Streamlit Apps
Welcome to the Streamlit App Library within the Tuva Project. This section introduces our open-source Streamlit framework for building healthcare analytics dashboards on top of the Tuva data model. It includes templates, working apps, and guidance to help analysts and developers build powerful, interactive visualizations.
What is Streamlit?
Streamlit is an open-source Python framework for rapidly building and sharing data apps — all in pure Python. It is especially useful for:
- Interactive data exploration and visualization
- Prototyping dashboards quickly
- Embedding Python-based analytics in a UI
It works seamlessly with pandas, Plotly, NumPy, and other Python data libraries, making it a natural fit for healthcare data science workflows.
Skills Required to Use Streamlit Apps
To run or build Streamlit apps in this repo, you'll need:
- Basic familiarity with Python
- Some understanding of the Tuva data model (or willingness to learn)
- Familiarity with SQL (if working with Snowflake)
- Git and command-line basics for setup
When to Use Streamlit
Streamlit is a good choice when you need to:
- Build interactive dashboards or exploratory data analysis tools in Python
- Quickly prototype visualizations or workflows
- Share interactive reports or analysis internally
- Reuse code across apps using shared utility modules
When Not to Use Streamlit
While Streamlit is flexible and intuitive, it’s not always the best tool for the job. Consider other tools when you need:
- Complex interactivity (e.g. drag-and-drop layouting)
- Scheduled data refresh and reporting (use Airflow, dbt, or Superset instead)
- Full-fledged BI governance, Role Based Access Control, or auditability (Tableau, Power BI)
- Deployment to non-technical users without Python experience (requires hosting)
Streamlit excels when iterating quickly on analyses or sharing interactive dashboards with other technical stakeholders.
Why Use Our Templates?
Setting up a Streamlit app from scratch can be time-consuming. Our repo provides:
- Pre-configured multipage layouts with working examples
- Shared helper modules for data loading, plotting, and styling
- Clean, consistent folder structures for streamlined development
- Example Snowflake integrations using secure, local
.toml
credential storage
Whether you're running real Snowflake queries or preparing local prototypes, our apps help you get started fast.
Streamlit Repo Folder Structure
streamlit/
├── shared/ # Shared Python modules (helpers, config, plotting, etc.)
│ ├── utils/
│ │ └── helpers.py # Common data loading or transformation logic
│ └── path_utils.py # Adds the repo root to sys.path for clean imports
│
├── streamlit_apps/ # All Streamlit apps live here
│ └── tuva_template/ # Example app with Snowflake connection and multipage layout
│ ├── app.py
│ ├── pages/
│ │ ├── dashboard.py
│ │ └── claim_amount.py
│ └── .streamlit/ # Config and secrets
│ └── config.toml
│
├── venv/ (optional) # Virtual environment (not checked into version control)

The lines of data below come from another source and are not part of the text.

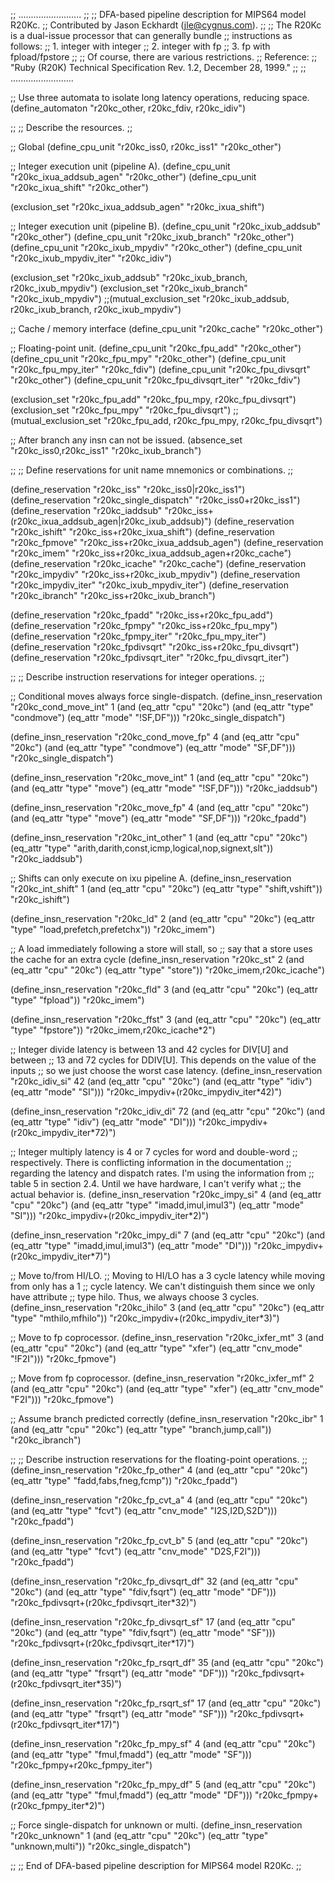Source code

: ;; .........................
;;
;; DFA-based pipeline description for MIPS64 model R20Kc.
;; Contributed by Jason Eckhardt (jle@cygnus.com).
;;
;; The R20Kc is a dual-issue processor that can generally bundle
;; instructions as follows:
;;   1. integer with integer
;;   2. integer with fp
;;   3. fp with fpload/fpstore 
;;
;; Of course, there are various restrictions.
;; Reference:
;;   "Ruby (R20K) Technical Specification Rev. 1.2, December 28, 1999."
;;
;; .........................

;; Use three automata to isolate long latency operations, reducing space.
(define_automaton "r20kc_other, r20kc_fdiv, r20kc_idiv")

;;
;; Describe the resources.
;;

;; Global
(define_cpu_unit "r20kc_iss0, r20kc_iss1" "r20kc_other")

;; Integer execution unit (pipeline A).
(define_cpu_unit "r20kc_ixua_addsub_agen" "r20kc_other")
(define_cpu_unit "r20kc_ixua_shift"       "r20kc_other")

(exclusion_set "r20kc_ixua_addsub_agen" "r20kc_ixua_shift")

;; Integer execution unit (pipeline B).
(define_cpu_unit "r20kc_ixub_addsub"      "r20kc_other")
(define_cpu_unit "r20kc_ixub_branch"      "r20kc_other")
(define_cpu_unit "r20kc_ixub_mpydiv"      "r20kc_other")
(define_cpu_unit "r20kc_ixub_mpydiv_iter" "r20kc_idiv")

(exclusion_set "r20kc_ixub_addsub" "r20kc_ixub_branch, r20kc_ixub_mpydiv")
(exclusion_set "r20kc_ixub_branch" "r20kc_ixub_mpydiv")
;;(mutual_exclusion_set "r20kc_ixub_addsub, r20kc_ixub_branch, r20kc_ixub_mpydiv")

;; Cache / memory interface
(define_cpu_unit "r20kc_cache" 	    "r20kc_other")

;; Floating-point unit.
(define_cpu_unit "r20kc_fpu_add"          "r20kc_other")
(define_cpu_unit "r20kc_fpu_mpy"          "r20kc_other")
(define_cpu_unit "r20kc_fpu_mpy_iter"     "r20kc_fdiv")
(define_cpu_unit "r20kc_fpu_divsqrt"      "r20kc_other")
(define_cpu_unit "r20kc_fpu_divsqrt_iter" "r20kc_fdiv")

(exclusion_set "r20kc_fpu_add" "r20kc_fpu_mpy, r20kc_fpu_divsqrt")
(exclusion_set "r20kc_fpu_mpy" "r20kc_fpu_divsqrt")
;;(mutual_exclusion_set "r20kc_fpu_add, r20kc_fpu_mpy, r20kc_fpu_divsqrt")

;; After branch any insn can not be issued.
(absence_set "r20kc_iss0,r20kc_iss1" "r20kc_ixub_branch")

;;
;; Define reservations for unit name mnemonics or combinations.
;;

(define_reservation "r20kc_iss"             "r20kc_iss0|r20kc_iss1")
(define_reservation "r20kc_single_dispatch" "r20kc_iss0+r20kc_iss1")
(define_reservation "r20kc_iaddsub"         "r20kc_iss+(r20kc_ixua_addsub_agen|r20kc_ixub_addsub)")
(define_reservation "r20kc_ishift"          "r20kc_iss+r20kc_ixua_shift")
(define_reservation "r20kc_fpmove"          "r20kc_iss+r20kc_ixua_addsub_agen")
(define_reservation "r20kc_imem"            "r20kc_iss+r20kc_ixua_addsub_agen+r20kc_cache")
(define_reservation "r20kc_icache"          "r20kc_cache")
(define_reservation "r20kc_impydiv"         "r20kc_iss+r20kc_ixub_mpydiv")
(define_reservation "r20kc_impydiv_iter"    "r20kc_ixub_mpydiv_iter")
(define_reservation "r20kc_ibranch"         "r20kc_iss+r20kc_ixub_branch")

(define_reservation "r20kc_fpadd"           "r20kc_iss+r20kc_fpu_add")
(define_reservation "r20kc_fpmpy"           "r20kc_iss+r20kc_fpu_mpy")
(define_reservation "r20kc_fpmpy_iter"      "r20kc_fpu_mpy_iter")
(define_reservation "r20kc_fpdivsqrt"       "r20kc_iss+r20kc_fpu_divsqrt")
(define_reservation "r20kc_fpdivsqrt_iter"  "r20kc_fpu_divsqrt_iter")

;;
;; Describe instruction reservations for integer operations.
;;

;; Conditional moves always force single-dispatch.
(define_insn_reservation "r20kc_cond_move_int" 1 
                         (and (eq_attr "cpu" "20kc")
			      (and (eq_attr "type" "condmove")
				   (eq_attr "mode" "!SF,DF")))
			 "r20kc_single_dispatch")

(define_insn_reservation "r20kc_cond_move_fp" 4 
                         (and (eq_attr "cpu" "20kc")
			      (and (eq_attr "type" "condmove")
				   (eq_attr "mode" "SF,DF")))
			 "r20kc_single_dispatch")

(define_insn_reservation "r20kc_move_int" 1
                         (and (eq_attr "cpu" "20kc")
			      (and (eq_attr "type" "move")
				   (eq_attr "mode" "!SF,DF")))
			 "r20kc_iaddsub")

(define_insn_reservation "r20kc_move_fp" 4
                         (and (eq_attr "cpu" "20kc")
			      (and (eq_attr "type" "move")
				   (eq_attr "mode" "SF,DF")))
			 "r20kc_fpadd")

(define_insn_reservation "r20kc_int_other" 1
                          (and (eq_attr "cpu" "20kc")
			       (eq_attr "type" "arith,darith,const,icmp,logical,nop,signext,slt"))
			  "r20kc_iaddsub")

;; Shifts can only execute on ixu pipeline A.
(define_insn_reservation "r20kc_int_shift" 1
                          (and (eq_attr "cpu" "20kc")
			       (eq_attr "type" "shift,vshift"))
			  "r20kc_ishift")

(define_insn_reservation "r20kc_ld" 2 
                         (and (eq_attr "cpu" "20kc")
			      (eq_attr "type" "load,prefetch,prefetchx"))
			 "r20kc_imem")


;; A load immediately following a store will stall, so
;; say that a store uses the cache for an extra cycle
(define_insn_reservation "r20kc_st" 2 
                          (and (eq_attr "cpu" "20kc")
			       (eq_attr "type" "store"))
			  "r20kc_imem,r20kc_icache")

(define_insn_reservation "r20kc_fld" 3 
                         (and (eq_attr "cpu" "20kc")
			      (eq_attr "type" "fpload"))
			 "r20kc_imem")

(define_insn_reservation "r20kc_ffst" 3 
                         (and (eq_attr "cpu" "20kc")
			      (eq_attr "type" "fpstore"))
                         "r20kc_imem,r20kc_icache*2")

;; Integer divide latency is between 13 and 42 cycles for DIV[U] and between
;; 13 and 72 cycles for DDIV[U]. This depends on the value of the inputs
;; so we just choose the worst case latency.
(define_insn_reservation "r20kc_idiv_si" 42 
                         (and (eq_attr "cpu" "20kc")
			      (and (eq_attr "type" "idiv")
				   (eq_attr "mode" "SI")))
                         "r20kc_impydiv+(r20kc_impydiv_iter*42)")

(define_insn_reservation "r20kc_idiv_di" 72 
                         (and (eq_attr "cpu" "20kc")
			      (and (eq_attr "type" "idiv")
				   (eq_attr "mode" "DI")))
                         "r20kc_impydiv+(r20kc_impydiv_iter*72)")

;; Integer multiply latency is 4 or 7 cycles for word and double-word
;; respectively. There is conflicting information in the documentation
;; regarding the latency and dispatch rates. I'm using the information from
;; table 5 in section 2.4. Until we have hardware, I can't verify what
;; the actual behavior is.
(define_insn_reservation "r20kc_impy_si" 4 
                         (and (eq_attr "cpu" "20kc")
			      (and (eq_attr "type" "imadd,imul,imul3")
				   (eq_attr "mode" "SI")))
                         "r20kc_impydiv+(r20kc_impydiv_iter*2)")

(define_insn_reservation "r20kc_impy_di" 7 
                         (and (eq_attr "cpu" "20kc")
			      (and (eq_attr "type" "imadd,imul,imul3")
				   (eq_attr "mode" "DI")))
                         "r20kc_impydiv+(r20kc_impydiv_iter*7)")

;; Move to/from HI/LO.
;; Moving to HI/LO has a 3 cycle latency while moving from only has a 1
;; cycle latency. We can't distinguish them since we only have attribute
;; type hilo. Thus, we always choose 3 cycles.
(define_insn_reservation "r20kc_ihilo" 3 
                         (and (eq_attr "cpu" "20kc")
			      (eq_attr "type" "mthilo,mfhilo"))
                         "r20kc_impydiv+(r20kc_impydiv_iter*3)")

;; Move to fp coprocessor.
(define_insn_reservation "r20kc_ixfer_mt" 3 
                         (and (eq_attr "cpu" "20kc")
			      (and (eq_attr "type" "xfer")
				   (eq_attr "cnv_mode" "!F2I")))
                         "r20kc_fpmove")

;; Move from fp coprocessor.
(define_insn_reservation "r20kc_ixfer_mf" 2 
                          (and (eq_attr "cpu" "20kc")
			       (and (eq_attr "type" "xfer")
				    (eq_attr "cnv_mode" "F2I")))
  			"r20kc_fpmove")

;; Assume branch predicted correctly
(define_insn_reservation "r20kc_ibr" 1 
                         (and (eq_attr "cpu" "20kc")
			      (eq_attr "type" "branch,jump,call"))
                         "r20kc_ibranch")

;;
;; Describe instruction reservations for the floating-point operations.
;;
(define_insn_reservation "r20kc_fp_other" 4
                         (and (eq_attr "cpu" "20kc")
                              (eq_attr "type" "fadd,fabs,fneg,fcmp"))
                         "r20kc_fpadd")

(define_insn_reservation "r20kc_fp_cvt_a" 4
                         (and (eq_attr "cpu" "20kc")
                              (and (eq_attr "type" "fcvt")
				   (eq_attr "cnv_mode" "I2S,I2D,S2D")))
                         "r20kc_fpadd")

(define_insn_reservation "r20kc_fp_cvt_b" 5
                         (and (eq_attr "cpu" "20kc")
                              (and (eq_attr "type" "fcvt")
				   (eq_attr "cnv_mode" "D2S,F2I")))
                         "r20kc_fpadd")

(define_insn_reservation "r20kc_fp_divsqrt_df" 32
                         (and (eq_attr "cpu" "20kc")
                              (and (eq_attr "type" "fdiv,fsqrt")
                                   (eq_attr "mode" "DF")))
                         "r20kc_fpdivsqrt+(r20kc_fpdivsqrt_iter*32)")

(define_insn_reservation "r20kc_fp_divsqrt_sf" 17
                         (and (eq_attr "cpu" "20kc")
                              (and (eq_attr "type" "fdiv,fsqrt")
                                   (eq_attr "mode" "SF")))
                         "r20kc_fpdivsqrt+(r20kc_fpdivsqrt_iter*17)")

(define_insn_reservation "r20kc_fp_rsqrt_df" 35 
                         (and (eq_attr "cpu" "20kc")
                              (and (eq_attr "type" "frsqrt")
                                   (eq_attr "mode" "DF")))
                         "r20kc_fpdivsqrt+(r20kc_fpdivsqrt_iter*35)")

(define_insn_reservation "r20kc_fp_rsqrt_sf" 17
                         (and (eq_attr "cpu" "20kc")
                              (and (eq_attr "type" "frsqrt")
                                   (eq_attr "mode" "SF")))
                         "r20kc_fpdivsqrt+(r20kc_fpdivsqrt_iter*17)")

(define_insn_reservation "r20kc_fp_mpy_sf" 4
                         (and (eq_attr "cpu" "20kc")
                              (and (eq_attr "type" "fmul,fmadd")
                                   (eq_attr "mode" "SF")))
                         "r20kc_fpmpy+r20kc_fpmpy_iter")

(define_insn_reservation "r20kc_fp_mpy_df" 5
                         (and (eq_attr "cpu" "20kc")
                              (and (eq_attr "type" "fmul,fmadd")
                                   (eq_attr "mode" "DF")))
                         "r20kc_fpmpy+(r20kc_fpmpy_iter*2)")

;; Force single-dispatch for unknown or multi.
(define_insn_reservation "r20kc_unknown" 1 
                         (and (eq_attr "cpu" "20kc")
			      (eq_attr "type" "unknown,multi"))
                         "r20kc_single_dispatch")

;;
;; End of DFA-based pipeline description for MIPS64 model R20Kc.
;;
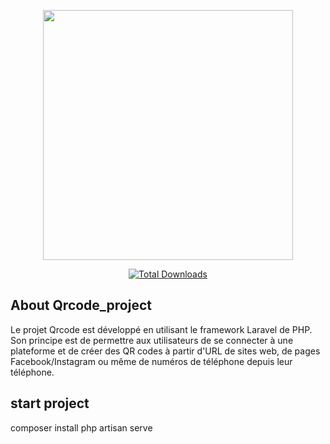 <p align="center"><a href="https://laravel.com" target="_blank"><img src="https://raw.githubusercontent.com/laravel/art/master/logo-lockup/5%20SVG/2%20CMYK/1%20Full%20Color/laravel-logolockup-cmyk-red.svg" width="400"></a></p>

<p align="center">
<a href="https://packagist.org/packages/laravel/framework"><img src="https://th.bing.com/th/id/R.6f9d43bfa9d53235a7b6bc310fb5448b?rik=xUE6OknSO1WYUg&riu=http%3a%2f%2fwww.pngall.com%2fwp-content%2fuploads%2f2%2fQR-Code-PNG-Images.png&ehk=HPmT%2bF4%2ftU1Kn0R5oF8b%2ffA4ks46kTqApdr3kn7DzIg%3d&risl=&pid=ImgRaw&r=0" alt="Total Downloads"></a>

</p>

## About Qrcode_project
Le projet Qrcode est développé en utilisant le framework Laravel de PHP. Son principe est de permettre aux utilisateurs de se connecter à une plateforme et de créer des QR codes à partir d'URL de sites web, de pages Facebook/Instagram ou même de numéros de téléphone depuis leur téléphone.

## start project
composer install
php artisan serve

├── requirements.txt # Python dependencies for this app
└── README.md # Instructions for Setting Up This Repo
Each app folder contains its own app.py
, optional pages/
, and .streamlit/
folder for configs.
Snowflake Setup
The template app in this repo contains an example of how to securely connect to a Snowflake database and run a streamlit app via a direct database connection instead of using local CSV files. To do this, create a .streamlit/secrets.toml
file in your app folder leveraging the below connection details as an example. These instructions are also contained in the README file for the repo.
[snowflake]
user = "your_username"
account = "your_account"
warehouse = "your_warehouse"
database = "your_database"
schema = "your_schema"
authenticator = "externalbrowser" # or "snowflake" if you're using username/password auth
password = "your_password" # only if authenticator is set to "snowflake"
Current App Library:
1. tuva_template
- Connects securely to Snowflake using
.streamlit/secrets.toml
- Demonstrates multipage navigation (
dashboard.py
,claim_amount.py
) - Uses helper functions from
shared/utils/helpers.py
2. outlier_analysis
This is an analysis of cost outlier members identified as those individuals whose claims expenditure in a given year is greater than 2 standard deviations from the mean cost for the population. The streamlit app included in the repo includes csv files generated from CMS Synthetic data and generates a streamlit app with an overview of the population, as well as cost breakdowns by encounter group and encounter type, and by the primary diagnosis CCSR level 2 category and the primary diagnosis code. A sample SQL query, outlier_queries.sql, is included in the "sql" folder. This query can be adapted to run against your instance of the Tuva project to generate the files required to run the app on your data, and understand the drivers of cost and utilization in your population of interest.